Every record below needs to be set down exactly. Pictures do not belong in the copy.

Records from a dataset
- - - -

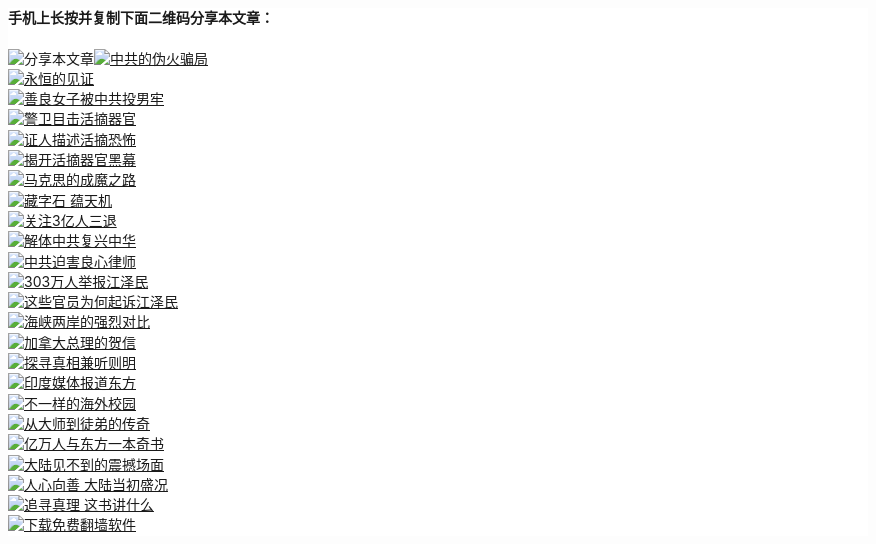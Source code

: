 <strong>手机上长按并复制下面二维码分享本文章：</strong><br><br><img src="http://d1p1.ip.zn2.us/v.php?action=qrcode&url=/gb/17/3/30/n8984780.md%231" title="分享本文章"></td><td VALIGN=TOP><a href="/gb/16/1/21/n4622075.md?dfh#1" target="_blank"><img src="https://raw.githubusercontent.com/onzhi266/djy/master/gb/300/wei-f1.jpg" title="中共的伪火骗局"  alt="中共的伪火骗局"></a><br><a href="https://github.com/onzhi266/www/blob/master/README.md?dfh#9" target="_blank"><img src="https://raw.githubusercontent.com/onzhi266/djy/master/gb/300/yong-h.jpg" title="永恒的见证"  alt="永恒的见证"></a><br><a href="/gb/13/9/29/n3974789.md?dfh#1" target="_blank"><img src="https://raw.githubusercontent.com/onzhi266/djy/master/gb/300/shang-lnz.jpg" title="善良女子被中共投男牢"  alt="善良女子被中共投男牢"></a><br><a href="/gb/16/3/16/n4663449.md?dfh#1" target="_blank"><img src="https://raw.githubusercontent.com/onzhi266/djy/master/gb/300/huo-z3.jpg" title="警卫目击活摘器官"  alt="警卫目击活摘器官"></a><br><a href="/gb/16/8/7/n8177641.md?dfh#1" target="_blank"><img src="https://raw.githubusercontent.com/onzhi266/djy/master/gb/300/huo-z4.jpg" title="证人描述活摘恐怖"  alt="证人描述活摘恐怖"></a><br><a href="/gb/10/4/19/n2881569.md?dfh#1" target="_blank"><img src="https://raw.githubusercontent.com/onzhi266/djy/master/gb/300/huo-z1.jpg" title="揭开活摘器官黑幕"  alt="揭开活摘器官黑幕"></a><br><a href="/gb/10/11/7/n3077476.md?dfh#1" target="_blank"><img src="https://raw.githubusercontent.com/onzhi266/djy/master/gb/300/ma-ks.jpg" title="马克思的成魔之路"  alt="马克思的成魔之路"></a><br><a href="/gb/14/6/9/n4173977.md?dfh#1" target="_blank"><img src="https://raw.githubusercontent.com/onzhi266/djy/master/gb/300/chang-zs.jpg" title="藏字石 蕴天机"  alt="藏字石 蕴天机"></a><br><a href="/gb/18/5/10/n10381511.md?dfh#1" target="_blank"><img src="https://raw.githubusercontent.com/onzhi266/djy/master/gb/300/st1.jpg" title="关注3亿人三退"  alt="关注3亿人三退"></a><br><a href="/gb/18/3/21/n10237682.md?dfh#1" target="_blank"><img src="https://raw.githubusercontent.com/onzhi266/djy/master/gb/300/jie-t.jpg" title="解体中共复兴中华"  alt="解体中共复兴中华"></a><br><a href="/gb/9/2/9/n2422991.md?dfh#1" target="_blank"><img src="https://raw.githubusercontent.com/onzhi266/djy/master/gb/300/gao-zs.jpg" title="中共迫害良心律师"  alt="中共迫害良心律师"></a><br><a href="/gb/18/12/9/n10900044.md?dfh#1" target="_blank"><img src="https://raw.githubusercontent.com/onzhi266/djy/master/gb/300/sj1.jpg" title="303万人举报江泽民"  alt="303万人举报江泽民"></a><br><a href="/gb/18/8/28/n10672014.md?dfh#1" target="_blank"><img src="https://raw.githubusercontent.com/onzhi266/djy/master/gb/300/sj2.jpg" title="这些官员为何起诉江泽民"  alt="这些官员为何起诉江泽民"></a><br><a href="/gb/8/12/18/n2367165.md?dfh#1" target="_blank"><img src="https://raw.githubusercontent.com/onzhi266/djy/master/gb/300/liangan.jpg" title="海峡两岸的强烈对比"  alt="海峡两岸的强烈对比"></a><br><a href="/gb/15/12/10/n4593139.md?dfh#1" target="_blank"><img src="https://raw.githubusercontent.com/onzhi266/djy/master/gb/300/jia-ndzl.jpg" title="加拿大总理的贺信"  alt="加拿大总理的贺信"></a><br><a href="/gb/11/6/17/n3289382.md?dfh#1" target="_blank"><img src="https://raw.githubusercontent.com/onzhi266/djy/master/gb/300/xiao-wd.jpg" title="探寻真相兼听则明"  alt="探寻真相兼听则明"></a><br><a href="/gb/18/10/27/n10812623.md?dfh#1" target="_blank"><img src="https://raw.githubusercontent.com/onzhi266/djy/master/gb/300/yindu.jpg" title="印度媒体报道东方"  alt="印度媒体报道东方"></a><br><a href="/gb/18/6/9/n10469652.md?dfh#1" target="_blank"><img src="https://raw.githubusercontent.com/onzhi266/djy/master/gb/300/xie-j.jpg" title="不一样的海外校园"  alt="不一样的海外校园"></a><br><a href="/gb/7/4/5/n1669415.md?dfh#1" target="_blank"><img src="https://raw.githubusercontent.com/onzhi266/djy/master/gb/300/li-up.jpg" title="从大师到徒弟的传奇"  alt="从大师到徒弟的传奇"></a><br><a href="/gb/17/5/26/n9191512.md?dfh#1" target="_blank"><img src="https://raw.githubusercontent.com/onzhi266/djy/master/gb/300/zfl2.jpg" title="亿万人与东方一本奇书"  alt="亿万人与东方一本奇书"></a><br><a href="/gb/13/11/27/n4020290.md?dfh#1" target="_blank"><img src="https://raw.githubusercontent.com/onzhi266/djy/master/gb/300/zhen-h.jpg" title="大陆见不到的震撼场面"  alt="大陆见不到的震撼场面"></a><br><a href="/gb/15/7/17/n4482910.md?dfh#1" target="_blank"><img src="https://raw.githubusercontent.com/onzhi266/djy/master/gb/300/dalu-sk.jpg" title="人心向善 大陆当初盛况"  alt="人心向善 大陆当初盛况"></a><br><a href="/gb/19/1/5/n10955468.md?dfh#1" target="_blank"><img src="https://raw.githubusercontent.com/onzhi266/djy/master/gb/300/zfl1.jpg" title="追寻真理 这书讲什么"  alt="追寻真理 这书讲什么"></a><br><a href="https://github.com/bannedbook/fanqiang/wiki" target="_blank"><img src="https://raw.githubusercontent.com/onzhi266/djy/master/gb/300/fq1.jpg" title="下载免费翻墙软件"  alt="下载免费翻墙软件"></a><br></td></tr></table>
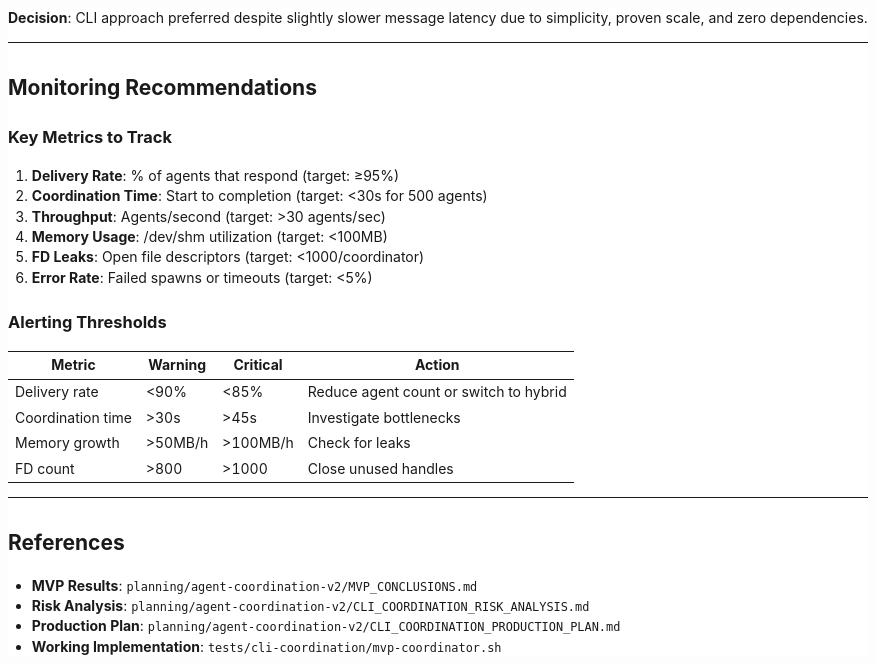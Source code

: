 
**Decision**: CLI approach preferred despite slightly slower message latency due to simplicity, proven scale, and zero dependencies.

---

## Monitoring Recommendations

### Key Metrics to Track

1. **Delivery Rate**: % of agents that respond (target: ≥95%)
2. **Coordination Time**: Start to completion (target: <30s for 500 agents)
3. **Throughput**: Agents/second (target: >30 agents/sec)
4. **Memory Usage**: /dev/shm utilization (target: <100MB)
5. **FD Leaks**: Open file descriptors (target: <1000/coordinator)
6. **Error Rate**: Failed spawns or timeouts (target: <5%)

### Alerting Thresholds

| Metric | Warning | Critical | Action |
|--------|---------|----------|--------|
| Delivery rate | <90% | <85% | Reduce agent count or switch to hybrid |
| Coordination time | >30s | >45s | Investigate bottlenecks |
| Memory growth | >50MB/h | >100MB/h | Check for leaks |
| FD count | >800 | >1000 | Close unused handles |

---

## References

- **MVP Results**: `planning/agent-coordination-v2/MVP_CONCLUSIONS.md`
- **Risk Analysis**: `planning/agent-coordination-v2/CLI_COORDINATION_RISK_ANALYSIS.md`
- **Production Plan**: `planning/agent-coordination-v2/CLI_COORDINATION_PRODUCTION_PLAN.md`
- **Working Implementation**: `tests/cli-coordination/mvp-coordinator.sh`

- - - -

# Answer to the exercise:
Source code

: <strong>手机上长按并复制下面二维码分享本文章：</strong><br><br><img src="http://d1p1.ip.zn2.us/v.php?action=qrcode&url=/gb/17/3/30/n8984780.md%231" title="分享本文章"></td><td VALIGN=TOP><a href="/gb/16/1/21/n4622075.md?dfh#1" target="_blank"><img src="https://raw.githubusercontent.com/onzhi266/djy/master/gb/300/wei-f1.jpg" title="中共的伪火骗局"  alt="中共的伪火骗局"></a><br><a href="https://github.com/onzhi266/www/blob/master/README.md?dfh#9" target="_blank"><img src="https://raw.githubusercontent.com/onzhi266/djy/master/gb/300/yong-h.jpg" title="永恒的见证"  alt="永恒的见证"></a><br><a href="/gb/13/9/29/n3974789.md?dfh#1" target="_blank"><img src="https://raw.githubusercontent.com/onzhi266/djy/master/gb/300/shang-lnz.jpg" title="善良女子被中共投男牢"  alt="善良女子被中共投男牢"></a><br><a href="/gb/16/3/16/n4663449.md?dfh#1" target="_blank"><img src="https://raw.githubusercontent.com/onzhi266/djy/master/gb/300/huo-z3.jpg" title="警卫目击活摘器官"  alt="警卫目击活摘器官"></a><br><a href="/gb/16/8/7/n8177641.md?dfh#1" target="_blank"><img src="https://raw.githubusercontent.com/onzhi266/djy/master/gb/300/huo-z4.jpg" title="证人描述活摘恐怖"  alt="证人描述活摘恐怖"></a><br><a href="/gb/10/4/19/n2881569.md?dfh#1" target="_blank"><img src="https://raw.githubusercontent.com/onzhi266/djy/master/gb/300/huo-z1.jpg" title="揭开活摘器官黑幕"  alt="揭开活摘器官黑幕"></a><br><a href="/gb/10/11/7/n3077476.md?dfh#1" target="_blank"><img src="https://raw.githubusercontent.com/onzhi266/djy/master/gb/300/ma-ks.jpg" title="马克思的成魔之路"  alt="马克思的成魔之路"></a><br><a href="/gb/14/6/9/n4173977.md?dfh#1" target="_blank"><img src="https://raw.githubusercontent.com/onzhi266/djy/master/gb/300/chang-zs.jpg" title="藏字石 蕴天机"  alt="藏字石 蕴天机"></a><br><a href="/gb/18/5/10/n10381511.md?dfh#1" target="_blank"><img src="https://raw.githubusercontent.com/onzhi266/djy/master/gb/300/st1.jpg" title="关注3亿人三退"  alt="关注3亿人三退"></a><br><a href="/gb/18/3/21/n10237682.md?dfh#1" target="_blank"><img src="https://raw.githubusercontent.com/onzhi266/djy/master/gb/300/jie-t.jpg" title="解体中共复兴中华"  alt="解体中共复兴中华"></a><br><a href="/gb/9/2/9/n2422991.md?dfh#1" target="_blank"><img src="https://raw.githubusercontent.com/onzhi266/djy/master/gb/300/gao-zs.jpg" title="中共迫害良心律师"  alt="中共迫害良心律师"></a><br><a href="/gb/18/12/9/n10900044.md?dfh#1" target="_blank"><img src="https://raw.githubusercontent.com/onzhi266/djy/master/gb/300/sj1.jpg" title="303万人举报江泽民"  alt="303万人举报江泽民"></a><br><a href="/gb/18/8/28/n10672014.md?dfh#1" target="_blank"><img src="https://raw.githubusercontent.com/onzhi266/djy/master/gb/300/sj2.jpg" title="这些官员为何起诉江泽民"  alt="这些官员为何起诉江泽民"></a><br><a href="/gb/8/12/18/n2367165.md?dfh#1" target="_blank"><img src="https://raw.githubusercontent.com/onzhi266/djy/master/gb/300/liangan.jpg" title="海峡两岸的强烈对比"  alt="海峡两岸的强烈对比"></a><br><a href="/gb/15/12/10/n4593139.md?dfh#1" target="_blank"><img src="https://raw.githubusercontent.com/onzhi266/djy/master/gb/300/jia-ndzl.jpg" title="加拿大总理的贺信"  alt="加拿大总理的贺信"></a><br><a href="/gb/11/6/17/n3289382.md?dfh#1" target="_blank"><img src="https://raw.githubusercontent.com/onzhi266/djy/master/gb/300/xiao-wd.jpg" title="探寻真相兼听则明"  alt="探寻真相兼听则明"></a><br><a href="/gb/18/10/27/n10812623.md?dfh#1" target="_blank"><img src="https://raw.githubusercontent.com/onzhi266/djy/master/gb/300/yindu.jpg" title="印度媒体报道东方"  alt="印度媒体报道东方"></a><br><a href="/gb/18/6/9/n10469652.md?dfh#1" target="_blank"><img src="https://raw.githubusercontent.com/onzhi266/djy/master/gb/300/xie-j.jpg" title="不一样的海外校园"  alt="不一样的海外校园"></a><br><a href="/gb/7/4/5/n1669415.md?dfh#1" target="_blank"><img src="https://raw.githubusercontent.com/onzhi266/djy/master/gb/300/li-up.jpg" title="从大师到徒弟的传奇"  alt="从大师到徒弟的传奇"></a><br><a href="/gb/17/5/26/n9191512.md?dfh#1" target="_blank"><img src="https://raw.githubusercontent.com/onzhi266/djy/master/gb/300/zfl2.jpg" title="亿万人与东方一本奇书"  alt="亿万人与东方一本奇书"></a><br><a href="/gb/13/11/27/n4020290.md?dfh#1" target="_blank"><img src="https://raw.githubusercontent.com/onzhi266/djy/master/gb/300/zhen-h.jpg" title="大陆见不到的震撼场面"  alt="大陆见不到的震撼场面"></a><br><a href="/gb/15/7/17/n4482910.md?dfh#1" target="_blank"><img src="https://raw.githubusercontent.com/onzhi266/djy/master/gb/300/dalu-sk.jpg" title="人心向善 大陆当初盛况"  alt="人心向善 大陆当初盛况"></a><br><a href="/gb/19/1/5/n10955468.md?dfh#1" target="_blank"><img src="https://raw.githubusercontent.com/onzhi266/djy/master/gb/300/zfl1.jpg" title="追寻真理 这书讲什么"  alt="追寻真理 这书讲什么"></a><br><a href="https://github.com/bannedbook/fanqiang/wiki" target="_blank"><img src="https://raw.githubusercontent.com/onzhi266/djy/master/gb/300/fq1.jpg" title="下载免费翻墙软件"  alt="下载免费翻墙软件"></a><br></td></tr></table>
Source code

: 
**Decision**: CLI approach preferred despite slightly slower message latency due to simplicity, proven scale, and zero dependencies.

---

## Monitoring Recommendations

### Key Metrics to Track

1. **Delivery Rate**: % of agents that respond (target: ≥95%)
2. **Coordination Time**: Start to completion (target: <30s for 500 agents)
3. **Throughput**: Agents/second (target: >30 agents/sec)
4. **Memory Usage**: /dev/shm utilization (target: <100MB)
5. **FD Leaks**: Open file descriptors (target: <1000/coordinator)
6. **Error Rate**: Failed spawns or timeouts (target: <5%)

### Alerting Thresholds

| Metric | Warning | Critical | Action |
|--------|---------|----------|--------|
| Delivery rate | <90% | <85% | Reduce agent count or switch to hybrid |
| Coordination time | >30s | >45s | Investigate bottlenecks |
| Memory growth | >50MB/h | >100MB/h | Check for leaks |
| FD count | >800 | >1000 | Close unused handles |

---

## References

- **MVP Results**: `planning/agent-coordination-v2/MVP_CONCLUSIONS.md`
- **Risk Analysis**: `planning/agent-coordination-v2/CLI_COORDINATION_RISK_ANALYSIS.md`
- **Production Plan**: `planning/agent-coordination-v2/CLI_COORDINATION_PRODUCTION_PLAN.md`
- **Working Implementation**: `tests/cli-coordination/mvp-coordinator.sh`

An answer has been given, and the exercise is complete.